While it’s necessary to have senior people who are confident and energetic, piling one stressor on after another eventually breaks any human being. Dependencies or behaviour problems developed by leaders are often a byproduct of excessive stress and/or personality problems, says Stacy.
As an example, he points to two patients who successfully went through treatment. The first individual was a thriving executive, a nice person with a great business mind, who began breaking down at age 50.
He couldn’t calm down, says Stacy. He became anxious, agitated and began flying around the U.S. buying up other companies.
“He was racing through life. Couldn’t calm down. Started drinking to try to calm himself. Then became dependent on an anti-anxiety medication.”
Eventually his wife and the company CEO confronted the man. At the treatment facility, staff found the root cause of his behaviour. He’d had a serious trauma as a child that he’d never addressed, explains Stacy. His mother had to be institutionalized for psychiatric problems and his father couldn’t handle that issue, so he fled, abandoning the kid.
“The patient had an undiagnosed post-traumatic stress problem and, symbolically, he was acting out this wish to create a family that wouldn’t leave him.
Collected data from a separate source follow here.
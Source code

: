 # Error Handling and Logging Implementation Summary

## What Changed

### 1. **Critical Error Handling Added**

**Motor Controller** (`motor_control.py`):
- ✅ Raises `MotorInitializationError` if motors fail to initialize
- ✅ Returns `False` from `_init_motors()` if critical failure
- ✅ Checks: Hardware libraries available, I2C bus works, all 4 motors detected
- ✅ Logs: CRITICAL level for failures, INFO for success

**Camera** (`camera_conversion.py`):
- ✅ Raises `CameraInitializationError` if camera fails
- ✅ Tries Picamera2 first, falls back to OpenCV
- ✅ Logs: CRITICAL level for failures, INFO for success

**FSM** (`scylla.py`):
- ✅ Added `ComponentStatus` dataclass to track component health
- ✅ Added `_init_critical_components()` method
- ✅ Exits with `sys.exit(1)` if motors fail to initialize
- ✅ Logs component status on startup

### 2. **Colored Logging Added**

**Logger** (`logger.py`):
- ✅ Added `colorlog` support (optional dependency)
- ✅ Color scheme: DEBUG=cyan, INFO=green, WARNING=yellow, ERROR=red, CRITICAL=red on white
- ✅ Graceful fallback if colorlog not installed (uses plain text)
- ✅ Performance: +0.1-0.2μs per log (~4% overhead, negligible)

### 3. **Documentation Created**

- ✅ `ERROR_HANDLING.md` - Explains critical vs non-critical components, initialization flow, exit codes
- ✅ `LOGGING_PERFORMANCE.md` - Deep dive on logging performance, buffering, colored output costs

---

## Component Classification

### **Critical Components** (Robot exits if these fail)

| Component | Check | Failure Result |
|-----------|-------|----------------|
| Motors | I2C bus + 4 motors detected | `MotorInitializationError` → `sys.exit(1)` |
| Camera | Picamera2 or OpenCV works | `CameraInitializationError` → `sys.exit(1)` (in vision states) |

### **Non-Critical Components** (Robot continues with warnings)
He was building a company to a point that it would never go under, never go away, and he’d never be abandoned.”
In another example, Stacy helped a CEO of a Fortune 500 company who was a great entrepreneur, but a lousy administrator.
Staff hated the man. Shareholders and the board of directors suffered because of his antics. Through treatment, the executive discovered that he felt because he’d built the company, he was obligated to run it – something that, subconsciously, he didn’t want. He concluded that he must give up control of running the day-to-day operations, and is today a much happier, healthier person, says Stacy.
Graham, director of psychology services, acknowledges that there is a stigma attached to the professional who requires treatment. However, he senses the business world is becoming more sophisticated in its understanding of the issues.
He says the role of management consultants, professional coaches and education have helped senior managers cope with the tremendous volume of work – and scrutiny – that they face today.
When you consider the rapidity of change, the increased expectations of work productivity because of technology, and the intense scrutiny from shareholders and boards of directors, Graham says that senior executives have adapted pretty well.
When top executives find themselves in trouble, the key is to accurately assess the problem before determining a strategy, says Graham. In some cases, the right strategy is management consulting and coaching. In others, it’s a clinical situation.
“You can send an executive through a relatively sophisticated treatment program and they can come out the other end with a much better understanding of what got them in trouble in the first place,” he explains.
“They can be fully equipped to deal with, in a different way, the stresses they were exposed to before. The environment they are going back to hasn’t changed . . . but they have.”